Campeonato Paulista
- Season: 1906
- Champions: Germânia
- Matches played: 23
- Goals scored: 91 (3.96 per match)
- Top goalscorer: Hermann Friese (Germânia) Leônidas (Internacional) – 7 goals
- Biggest home win: Germânia 6–0 São Paulo A.C. (May 20, 1906)
- Biggest away win: São Paulo A.C. 1-9 Internacional (August 5, 1906)
- Highest scoring: São Paulo A.C. 1-9 Internacional (August 5, 1906)

= 1906 Campeonato Paulista =

The 1906 Campeonato Paulista, organized by the LPF (Liga Paulista de Football), was the 5th season of São Paulo's top association football league. Germânia won the title for the 1st time. No teams were relegated. Germânia's Hermann Friese and Internacional's Leônidas were the top scorers with 7 goals each.

==System==
The championship was disputed in a double-round robin system, with the team with the most points winning the title.

==Championship==

Before the start of the championship, a split happened between the players and officials of Paulistano, with many of the former leaving to join AA das Palmeiras.

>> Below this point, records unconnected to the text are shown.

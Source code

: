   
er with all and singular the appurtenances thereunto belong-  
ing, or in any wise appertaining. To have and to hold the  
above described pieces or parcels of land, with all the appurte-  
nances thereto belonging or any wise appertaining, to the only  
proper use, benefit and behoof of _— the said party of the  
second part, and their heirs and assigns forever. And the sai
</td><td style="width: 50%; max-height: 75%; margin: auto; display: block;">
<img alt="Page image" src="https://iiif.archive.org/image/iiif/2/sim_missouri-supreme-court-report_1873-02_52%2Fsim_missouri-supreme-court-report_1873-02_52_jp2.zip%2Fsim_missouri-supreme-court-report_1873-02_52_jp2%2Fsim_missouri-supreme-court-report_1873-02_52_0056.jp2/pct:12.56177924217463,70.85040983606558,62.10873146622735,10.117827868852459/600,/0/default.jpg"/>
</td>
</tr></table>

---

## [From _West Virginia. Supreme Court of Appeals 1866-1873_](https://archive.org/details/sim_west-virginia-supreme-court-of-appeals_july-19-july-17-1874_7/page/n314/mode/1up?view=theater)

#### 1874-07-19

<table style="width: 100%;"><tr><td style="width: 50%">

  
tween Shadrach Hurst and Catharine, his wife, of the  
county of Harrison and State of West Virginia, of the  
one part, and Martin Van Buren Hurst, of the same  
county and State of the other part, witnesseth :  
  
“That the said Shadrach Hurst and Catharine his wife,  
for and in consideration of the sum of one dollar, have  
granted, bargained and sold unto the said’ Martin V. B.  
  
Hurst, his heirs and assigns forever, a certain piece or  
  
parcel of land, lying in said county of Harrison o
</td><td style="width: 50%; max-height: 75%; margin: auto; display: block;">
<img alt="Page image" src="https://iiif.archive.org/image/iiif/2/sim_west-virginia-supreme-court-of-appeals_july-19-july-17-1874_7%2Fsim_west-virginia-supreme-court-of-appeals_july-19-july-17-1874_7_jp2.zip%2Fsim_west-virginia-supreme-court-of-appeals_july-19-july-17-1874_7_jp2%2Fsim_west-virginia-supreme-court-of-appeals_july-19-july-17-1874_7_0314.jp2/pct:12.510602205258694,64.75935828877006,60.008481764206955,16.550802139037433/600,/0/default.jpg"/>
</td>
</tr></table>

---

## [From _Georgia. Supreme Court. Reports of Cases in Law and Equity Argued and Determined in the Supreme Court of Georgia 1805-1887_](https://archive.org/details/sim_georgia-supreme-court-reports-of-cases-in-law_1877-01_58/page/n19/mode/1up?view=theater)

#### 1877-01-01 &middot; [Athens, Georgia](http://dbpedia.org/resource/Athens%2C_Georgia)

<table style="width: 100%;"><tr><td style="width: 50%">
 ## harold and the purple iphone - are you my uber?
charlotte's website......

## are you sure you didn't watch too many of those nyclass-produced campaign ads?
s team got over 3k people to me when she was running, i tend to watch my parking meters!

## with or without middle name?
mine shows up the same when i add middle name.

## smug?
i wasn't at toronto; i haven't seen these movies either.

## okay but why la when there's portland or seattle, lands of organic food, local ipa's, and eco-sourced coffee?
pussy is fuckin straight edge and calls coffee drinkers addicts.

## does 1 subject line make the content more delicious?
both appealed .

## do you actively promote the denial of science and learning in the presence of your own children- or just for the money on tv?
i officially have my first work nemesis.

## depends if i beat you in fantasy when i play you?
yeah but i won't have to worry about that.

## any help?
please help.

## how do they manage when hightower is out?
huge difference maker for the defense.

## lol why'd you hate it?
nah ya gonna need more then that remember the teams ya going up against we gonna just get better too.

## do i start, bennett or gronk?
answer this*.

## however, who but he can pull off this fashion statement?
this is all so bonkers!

The previous champions went out of the running for the title quickly, as Paulistano was still trying to rebuild its team and São Paulo Athletic was in decline, so the title was mostly disputed between Palmeiras and Germânia.

After a string of poor performances, capped with a 1-9 loss to Internacional, São Paulo Athletic withdrew from the championship. Later, Mackenzie also withdrew, after the school shut down its sports department.

After AA das Palmeiras' last match, against Internacional, which would have secured the title for them, Internacional reported AA das Palmeiras to LPF claiming irregularities on ticket sales, and despite the fact that no irregularities were proven, LPF expelled AA das Palmeiras from the league and Germânia were declared champions instead. As a consequence, AA das Palmeiras broke with LPF, with both only reconciling in 1909, and the 1906 championship being struck from the league's records upon their reconciliation. However, years later, FPF retroactively declared all of LPF's Paulista championships as official, including the 1906 edition.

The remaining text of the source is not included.